I do not, as it happens, believe that the Prime Minister himself sought that Taseer’s status be revoked. That would be ridiculous and uncharacteristic of the PM. It is also not how things happen in illiberal states. In such places, lower-level functionaries of every rank and hue seek to ingratiate themselves with the highest authority by going pell-mell after dissenters and outsiders. All you have to do is indicate who the outsiders are — and, fortunately, there are usually relatively easy indicators. Somebody with the middle name “Ali” is never going to be an insider in today’s India, after all.
The advantage for these aspiring apparatchiks in India is that our rules, laws and procedures are so spiky with arbitrariness and contradictory principles that they can be weaponised almost at will. If citizenship rules don’t get you, tax will; if tax doesn’t, FEMA can; if all those fail, then surely you’ve said something on Twitter that violates colonial-era provisions of the penal code. You might want to give in to schadenfreude at the sight of those who minimised such concerns in the past now being caught up in them. How else should one feel when a former home minister, under whose watch the government went after foreign-funded NGOs, independent-minded researchers and much else, is himself incarcerated because of the oppressive rules that he failed to change and in fact used against dissenters? How should one react when the ruling party comes after a man who was a prominent supporter in the years leading up to 2014, and who said in 2012, when debating whether India should welcome foreign writers, that “a little xenophobia is not such a bad thing” in a country overrun with invisible foreign power? (Taseer meant Sonia Gandhi, of course, who was apparently still a foreigner in 2012.)

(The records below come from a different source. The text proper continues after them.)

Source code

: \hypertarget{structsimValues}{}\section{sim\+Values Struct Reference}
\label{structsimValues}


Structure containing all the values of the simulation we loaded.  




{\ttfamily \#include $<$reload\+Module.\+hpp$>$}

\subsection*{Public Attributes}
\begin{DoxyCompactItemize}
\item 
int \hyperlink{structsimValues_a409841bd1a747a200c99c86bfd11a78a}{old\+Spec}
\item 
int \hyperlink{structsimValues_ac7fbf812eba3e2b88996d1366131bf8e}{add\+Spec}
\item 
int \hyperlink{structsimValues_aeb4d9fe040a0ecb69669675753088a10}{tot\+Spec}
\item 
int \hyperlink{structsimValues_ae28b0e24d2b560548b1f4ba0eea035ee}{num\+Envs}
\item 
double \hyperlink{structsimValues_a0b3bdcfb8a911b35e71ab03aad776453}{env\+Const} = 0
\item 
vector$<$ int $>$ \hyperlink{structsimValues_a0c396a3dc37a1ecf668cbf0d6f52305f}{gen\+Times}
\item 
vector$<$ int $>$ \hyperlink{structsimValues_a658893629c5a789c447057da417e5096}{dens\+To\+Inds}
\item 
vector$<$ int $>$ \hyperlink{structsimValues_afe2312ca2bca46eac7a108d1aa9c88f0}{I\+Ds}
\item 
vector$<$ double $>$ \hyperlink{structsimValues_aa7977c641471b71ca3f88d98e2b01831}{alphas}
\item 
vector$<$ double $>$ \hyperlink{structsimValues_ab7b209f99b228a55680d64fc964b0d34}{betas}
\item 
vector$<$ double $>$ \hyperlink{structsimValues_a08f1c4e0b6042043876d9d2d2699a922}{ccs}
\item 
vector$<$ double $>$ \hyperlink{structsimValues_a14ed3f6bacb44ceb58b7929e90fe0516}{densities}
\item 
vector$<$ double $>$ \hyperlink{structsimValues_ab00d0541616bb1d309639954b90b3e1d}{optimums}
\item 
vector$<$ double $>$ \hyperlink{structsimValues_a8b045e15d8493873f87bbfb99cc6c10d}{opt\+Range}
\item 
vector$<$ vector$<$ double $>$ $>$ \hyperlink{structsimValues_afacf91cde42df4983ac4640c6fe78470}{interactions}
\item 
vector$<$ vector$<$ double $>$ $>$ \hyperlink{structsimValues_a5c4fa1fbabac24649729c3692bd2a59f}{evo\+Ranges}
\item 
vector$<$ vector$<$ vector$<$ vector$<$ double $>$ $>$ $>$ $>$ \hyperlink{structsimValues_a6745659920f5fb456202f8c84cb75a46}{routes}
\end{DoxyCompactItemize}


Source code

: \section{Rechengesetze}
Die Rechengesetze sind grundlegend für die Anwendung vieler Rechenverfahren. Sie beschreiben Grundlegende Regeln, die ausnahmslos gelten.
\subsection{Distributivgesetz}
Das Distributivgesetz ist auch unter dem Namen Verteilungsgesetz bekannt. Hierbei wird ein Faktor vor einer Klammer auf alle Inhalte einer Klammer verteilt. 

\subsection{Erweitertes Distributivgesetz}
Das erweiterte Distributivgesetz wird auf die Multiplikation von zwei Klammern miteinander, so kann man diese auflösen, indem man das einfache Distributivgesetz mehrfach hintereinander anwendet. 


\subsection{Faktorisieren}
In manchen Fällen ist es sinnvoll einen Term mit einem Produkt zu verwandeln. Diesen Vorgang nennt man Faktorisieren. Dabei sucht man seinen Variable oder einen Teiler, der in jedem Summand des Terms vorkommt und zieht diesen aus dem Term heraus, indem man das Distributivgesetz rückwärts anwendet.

But such schadenfreude would be both unkind and unwise. The fact is that similar things could happen to anyone and probably will. It is impossible to ever be loyal enough. There will always be ever more stringent loyalty tests, and at some point everyone with a soul will fail to clear at least one. And then, well, those very people whose approval you once sought, whose rise you once praised, whose triumph you welcomed — those people will see you as an outsider, and “revoke your status”.